IMHO, the clear benefit of TDD/Unit Testing is increasing code quality. And, if one uses the Agile methodology, Unit Testing is, IMHO, _critical_ because it gives you the "code confidence" for the many refactorings that come with each iteration.
posted by powerrush powerrush 1 year, 3 months ago
No offense intended, but a lot of the "agile" post Ive read lately have come across as condescending and dogmatic. Agilists: Rigid and inflexible.
posted by joejoejoejoe 1 year, 3 months ago
I believe in keeping my unit tests as simple as possible. What it boils down to are very simple problems. When you do something, you expect a result. Simple as that. I your unit tests are taking you so long to write, maybe they're too complicated and I believe complicated unit tests are counter productive because then you will need unit tests to test your unit tests.

I've actually had my unit tests find bugs in my code that I didn't even realize I had. Also, as powerrush mentions, its' a great way to make sure your refactoring doesn't break something, unintentionally.

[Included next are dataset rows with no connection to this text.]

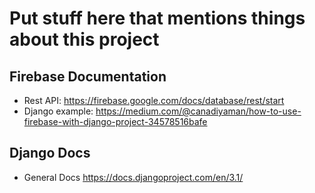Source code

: # Put stuff here that mentions things about this project

## Firebase Documentation
- Rest API: https://firebase.google.com/docs/database/rest/start
- Django example: https://medium.com/@canadiyaman/how-to-use-firebase-with-django-project-34578516bafe

## Django Docs
- General Docs https://docs.djangoproject.com/en/3.1/
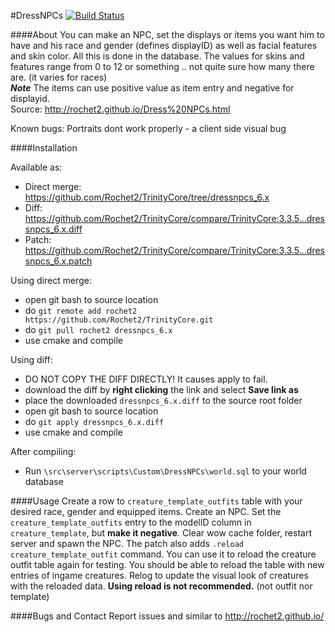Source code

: #DressNPCs [![Build Status](https://travis-ci.org/Rochet2/TrinityCore.svg?branch=dressnpcs_6.x)](https://travis-ci.org/Rochet2/TrinityCore)

####About
You can make an NPC, set the displays or items you want him to have and his race and gender (defines displayID) as well as facial features and skin color.
All this is done in the database.
The values for skins and features range from 0 to 12 or something .. not quite sure how many there are. (it varies for races)<br />
***Note*** The items can use positive value as item entry and negative for displayid.<br />
Source: http://rochet2.github.io/Dress%20NPCs.html

Known bugs: Portraits dont work properly - a client side visual bug

####Installation

Available as:
- Direct merge: https://github.com/Rochet2/TrinityCore/tree/dressnpcs_6.x
- Diff: https://github.com/Rochet2/TrinityCore/compare/TrinityCore:3.3.5...dressnpcs_6.x.diff
- Patch: https://github.com/Rochet2/TrinityCore/compare/TrinityCore:3.3.5...dressnpcs_6.x.patch

Using direct merge:
- open git bash to source location
- do `git remote add rochet2 https://github.com/Rochet2/TrinityCore.git`
- do `git pull rochet2 dressnpcs_6.x`
- use cmake and compile

Using diff:
- DO NOT COPY THE DIFF DIRECTLY! It causes apply to fail.
- download the diff by __right clicking__ the link and select __Save link as__
- place the downloaded `dressnpcs_6.x.diff` to the source root folder
- open git bash to source location
- do `git apply dressnpcs_6.x.diff`
- use cmake and compile

After compiling:
- Run `\src\server\scripts\Custom\DressNPCs\world.sql` to your world database

####Usage
Create a row to `creature_template_outfits` table with your desired race, gender and equipped items.
Create an NPC. Set the `creature_template_outfits` entry to the modelID column in `creature_template`, but __make it negative__.
Clear wow cache folder, restart server and spawn the NPC.
The patch also adds `.reload creature_template_outfit` command. You can use it to reload the creature outfit table again for testing.
You should be able to reload the table with new entries of ingame creatures. Relog to update the visual look of creatures with the reloaded data.
__Using reload is not recommended.__ (not outfit nor template)

####Bugs and Contact
Report issues and similar to http://rochet2.github.io/
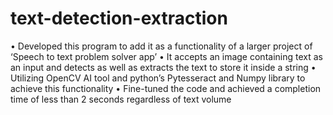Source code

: # text-detection-extraction

• Developed this program to add it as a functionality of a larger project of ‘Speech to text problem solver app’
•	It accepts an image containing text as an input and detects as well as extracts the text to store it inside a string
•	Utilizing OpenCV AI tool and python’s Pytesseract and Numpy library to achieve this functionality
•	Fine-tuned the code and achieved a completion time of less than 2 seconds regardless of text volume
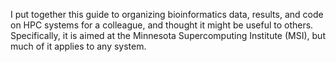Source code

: I put together this guide to organizing bioinformatics data, results,
and code on HPC systems for a colleague, and thought it might be useful
to others. Specifically, it is aimed at the Minnesota Supercomputing
Institute (MSI), but much of it applies to any system.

Sure, all of these things *should* be caught in a regression test when the product is deployed to a testing environment; however, it's much easier for a developer to make corrections to the code while it is still fresh in their mind, rather than realizing that he/she created a bug a few months down the road. This is even easier when a team has implemented continuous integration, which includes steps to run and verify unit tests.